Pierre Poilievre’s decision to publicly congratulate Donald Trump over events in Venezuela should concern Canadians far more than it has. Not because of Venezuela itself, but because of what those congratulations signal about power, vulnerability, and how Canada presents itself in a more dangerous world.

Poilievre’s message was anything but neutral. It did not express caution, concern for international law, or even restraint. It framed Trump’s actions as something to celebrate. That matters because it signals alignment with a way of exercising power that treats rules, international institutions, and evidence as optional. When a major Canadian political leader endorses that approach, it weakens Canada’s position rather than strengthening it.
Power Signals Matter More Than Words
Canada’s security has always depended on more than geography or goodwill. It depends on norms, alliances, and a shared understanding that disputes are handled through rules rather than raw force. When a Canadian leader publicly cheers unilateral actions by powerful states, especially when those actions bypass international law, it sends a signal that Canada itself is divided about those rules. Division is not a shield. It is a signal.
Trump has shown repeatedly that he watches for weakness. He tests boundaries. He looks at what he can get away with and who will push back. He has little patience for constraints, whether they come from courts, legislatures, or international institutions. When he sees allies praising his behaviour instead of questioning it, that does not buy protection. It shows opportunity.
When Power Replaces Rules
The Venezuela operation makes this pattern clear. Under Trump, U.S. forces carried out military strikes inside Venezuela and captured President Nicolás Maduro and his wife. The operation was ordered quickly, without clear authorization from Congress, without approval from the United Nations, and without a broad international consensus. Whatever one thinks of Maduro or his government, this was a unilateral act by a powerful country against a sovereign one.

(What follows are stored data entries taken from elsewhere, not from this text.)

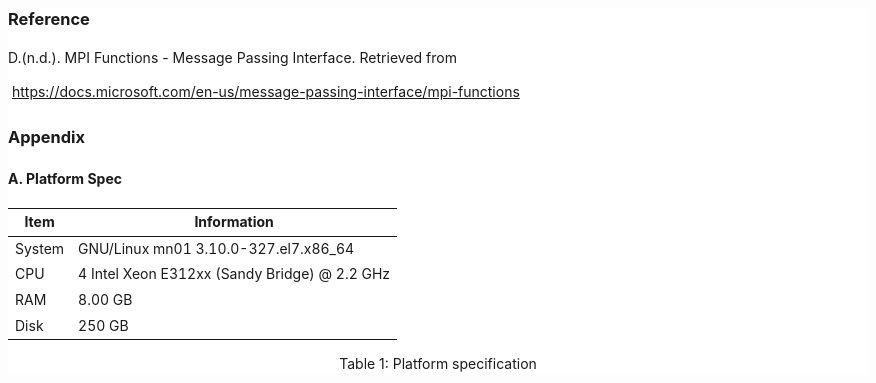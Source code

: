  

### Reference

D.(n.d.). MPI Functions - Message Passing Interface. Retrieved from 

​	https://docs.microsoft.com/en-us/message-passing-interface/mpi-functions



### Appendix

#### A. Platform Spec

| Item   | Information                                   |
| ------ | --------------------------------------------- |
| System | GNU/Linux mn01 3.10.0-327.el7.x86_64          |
| CPU    | 4  Intel Xeon E312xx (Sandy Bridge) @ 2.2 GHz |
| RAM    | 8.00 GB                                       |
| Disk   | 250 GB                                        |

<center>Table 1: Platform specification</center>




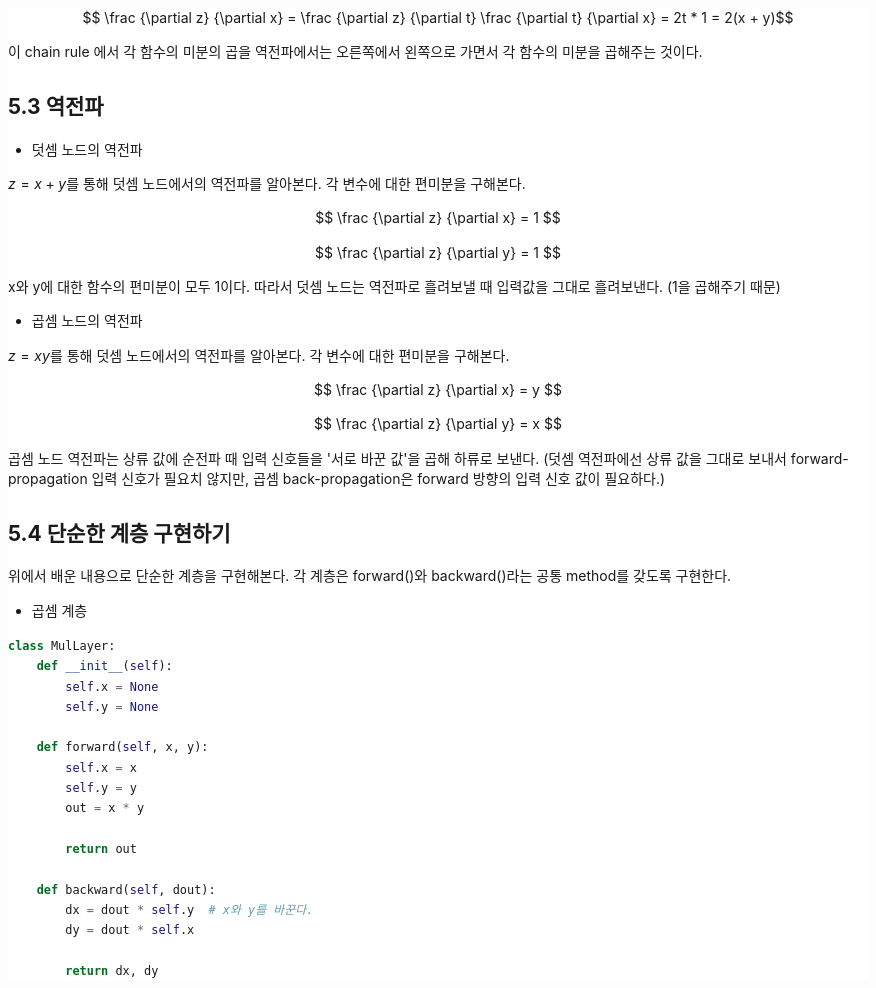 $$ \frac {\partial z} {\partial x} = \frac {\partial z} {\partial t} \frac {\partial t} {\partial x} = 2t * 1 = 2(x + y)$$  

이 chain rule 에서 각 함수의 미분의 곱을 역전파에서는 오른쪽에서 왼쪽으로 가면서 각 함수의 미분을 곱해주는 것이다.


## 5.3 역전파

- 덧셈 노드의 역전파  

$z = x + y$를 통해 덧셈 노드에서의 역전파를 알아본다. 각 변수에 대한 편미분을 구해본다.  

$$ \frac {\partial z} {\partial x} = 1 $$

$$ \frac {\partial z} {\partial y} = 1 $$  

x와 y에 대한 함수의 편미분이 모두 1이다. 따라서 덧셈 노드는 역전파로 흘려보낼 때 입력값을 그대로 흘려보낸다. (1을 곱해주기 때문)  

- 곱셈 노드의 역전파  

$z = xy$를 통해 덧셈 노드에서의 역전파를 알아본다. 각 변수에 대한 편미분을 구해본다.  

$$ \frac {\partial z} {\partial x} = y $$

$$ \frac {\partial z} {\partial y} = x $$  

곱셈 노드 역전파는 상류 값에 순전파 때 입력 신호들을 '서로 바꾼 값'을 곱해 하류로 보낸다. (덧셈 역전파에선 상류 값을 그대로 보내서 forward-propagation 입력 신호가 필요치 않지만, 곱셈 back-propagation은 forward 방향의 입력 신호 값이 필요하다.)


## 5.4 단순한 계층 구현하기

위에서 배운 내용으로 단순한 계층을 구현해본다. 각 계층은 forward()와 backward()라는 공통 method를 갖도록 구현한다.



- 곱셈 계층  



```python
class MulLayer:
    def __init__(self):
        self.x = None
        self.y = None

    def forward(self, x, y):
        self.x = x
        self.y = y                
        out = x * y

        return out

    def backward(self, dout):
        dx = dout * self.y  # x와 y를 바꾼다.
        dy = dout * self.x

        return dx, dy
```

This fits Trump’s long-standing approach. Act first. Justify later. Treat international institutions as obstacles rather than guardrails. In Venezuela, claims about drugs, corruption, and freedom were used to justify force and to open a discussion about U.S. involvement in a political transition, including access to oil. Whether those claims fully hold up is almost beside the point. Power seems to have filled the gaps where proof would normally be required.
That same logic has already been applied to Canada, just without missiles. Trump imposed punitive tariffs on Canada using the claim that fentanyl was flowing into the United States from Canada. That claim does not stand up to evidence. Canada is not a significant source of fentanyl entering the U.S. Yet the accusation alone was enough to justify economic punishment.
Different scale. Same method.
This is why Venezuela should not be dismissed as a distant problem. It shows what happens when pretext is accepted as justification and when international institutions are ignored. Trump has repeatedly undermined the United Nations and questioned the value of NATO. He treats alliances as transactional and rules as flexible. Being a long-standing ally offers little protection in that framework.
Seen through that lens, Poilievre’s congratulations are not harmless political signalling. They tell the world that Canada may not be unified in defending the rules that protect smaller and middle powers. They suggest that some Canadian leaders are comfortable with a system in which strength determines legitimacy. This does not make Canada safer. It makes us easier to test.
The reaction from some Poilievre supporters reinforces this risk. Many cheer Trump’s actions in Venezuela while assuming Canada would never be treated the same way. That confidence misunderstands how power works. Countries are not targeted because they are morally flawed. They are targeted because they are useful, resource-rich, or strategically convenient.
Venezuela is a real example of how quickly power can override rules. If Canadians support leaders who applaud that behaviour, we should be realistic about what we are signalling and what it may cost us.